For an American, with an American sensibility of race, Indian and African kids are not both “black.” For a Dutch person, with a different race system in his head, these were all black kids.
So what does that story prove, anyway? That the Dutch draw a different line? Maybe between the Dutch and everyone else? Not being Dutch, are all the blacks, well, black? The Indian kids in her class could see what my kid and I could see, the distinctiveness of African features over and above the similarity of skin color.
So does the story tell us that race is a socially constructed category, constructed differently in different places? Or does it tell us that the Dutch draw their lines so tightly around themselves that they don’t bother to make finer discriminations—not that they don’t see or experience the distinction as existing, but that they don’t see why it should matter.

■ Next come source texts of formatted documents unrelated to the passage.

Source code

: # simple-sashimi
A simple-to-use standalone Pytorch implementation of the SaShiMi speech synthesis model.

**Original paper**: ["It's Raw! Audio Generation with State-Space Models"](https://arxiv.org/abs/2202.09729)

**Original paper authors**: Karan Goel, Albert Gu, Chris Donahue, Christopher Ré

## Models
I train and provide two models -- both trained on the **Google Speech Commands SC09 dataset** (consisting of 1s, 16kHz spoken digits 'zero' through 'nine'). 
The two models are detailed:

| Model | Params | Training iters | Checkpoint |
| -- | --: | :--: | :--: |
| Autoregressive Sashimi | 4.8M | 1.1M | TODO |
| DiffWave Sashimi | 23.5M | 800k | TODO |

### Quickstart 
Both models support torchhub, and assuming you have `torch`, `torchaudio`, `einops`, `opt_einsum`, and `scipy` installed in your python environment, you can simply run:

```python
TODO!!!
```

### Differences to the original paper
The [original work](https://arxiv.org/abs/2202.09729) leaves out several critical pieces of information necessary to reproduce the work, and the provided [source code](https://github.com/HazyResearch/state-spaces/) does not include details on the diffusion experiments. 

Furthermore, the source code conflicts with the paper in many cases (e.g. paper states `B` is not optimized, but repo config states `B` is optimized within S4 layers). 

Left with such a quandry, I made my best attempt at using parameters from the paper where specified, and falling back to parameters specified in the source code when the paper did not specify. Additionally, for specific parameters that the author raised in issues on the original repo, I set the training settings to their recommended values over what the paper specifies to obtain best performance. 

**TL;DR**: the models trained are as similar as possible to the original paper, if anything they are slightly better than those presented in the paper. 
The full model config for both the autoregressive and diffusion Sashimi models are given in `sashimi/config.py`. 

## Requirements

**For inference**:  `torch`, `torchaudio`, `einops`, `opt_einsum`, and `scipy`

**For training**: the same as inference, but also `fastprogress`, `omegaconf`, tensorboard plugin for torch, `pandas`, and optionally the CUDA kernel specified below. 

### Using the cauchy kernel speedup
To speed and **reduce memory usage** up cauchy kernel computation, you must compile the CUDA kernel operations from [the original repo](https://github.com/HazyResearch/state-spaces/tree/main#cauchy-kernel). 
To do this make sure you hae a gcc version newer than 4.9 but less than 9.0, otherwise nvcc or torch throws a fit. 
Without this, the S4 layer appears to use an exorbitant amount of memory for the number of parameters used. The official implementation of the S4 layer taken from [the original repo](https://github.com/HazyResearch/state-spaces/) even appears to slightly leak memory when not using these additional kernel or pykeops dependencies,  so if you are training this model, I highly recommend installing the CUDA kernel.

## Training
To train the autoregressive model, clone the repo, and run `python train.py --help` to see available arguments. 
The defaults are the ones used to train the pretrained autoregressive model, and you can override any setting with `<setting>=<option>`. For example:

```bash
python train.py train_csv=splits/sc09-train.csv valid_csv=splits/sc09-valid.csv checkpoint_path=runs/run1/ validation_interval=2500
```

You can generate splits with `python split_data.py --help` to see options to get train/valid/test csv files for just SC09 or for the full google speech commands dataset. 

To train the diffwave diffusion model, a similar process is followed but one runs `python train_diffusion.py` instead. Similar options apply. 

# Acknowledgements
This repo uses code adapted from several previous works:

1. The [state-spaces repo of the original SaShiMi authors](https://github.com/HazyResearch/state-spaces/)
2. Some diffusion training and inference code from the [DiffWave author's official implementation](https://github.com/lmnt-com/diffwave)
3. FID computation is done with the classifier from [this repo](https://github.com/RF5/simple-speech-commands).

And is that what white Americans do when they see a black kid whose family has been in the United States since slavery days, a black kid whose family arrived two generations ago from Haiti, and a black kid who just immigrated here from Nigeria, and calls them all “African American,” seeing no meaningful differences?14
Connection Questions
1. What does Barbara Katz Rothman mean when she says that race is a socially constructed category?
2. After describing her experiences with Dutch schools, Rothman asks, “So what does that story prove, anyway?” What do you think her story “proves”? What does it reveal about the concept of race? Does this story connect with anything in your own experience?
3. People often think of race as having an unchangeable definition and that races are defined the same way over time and in all places. How does Rothman’s story challenge those assumptions?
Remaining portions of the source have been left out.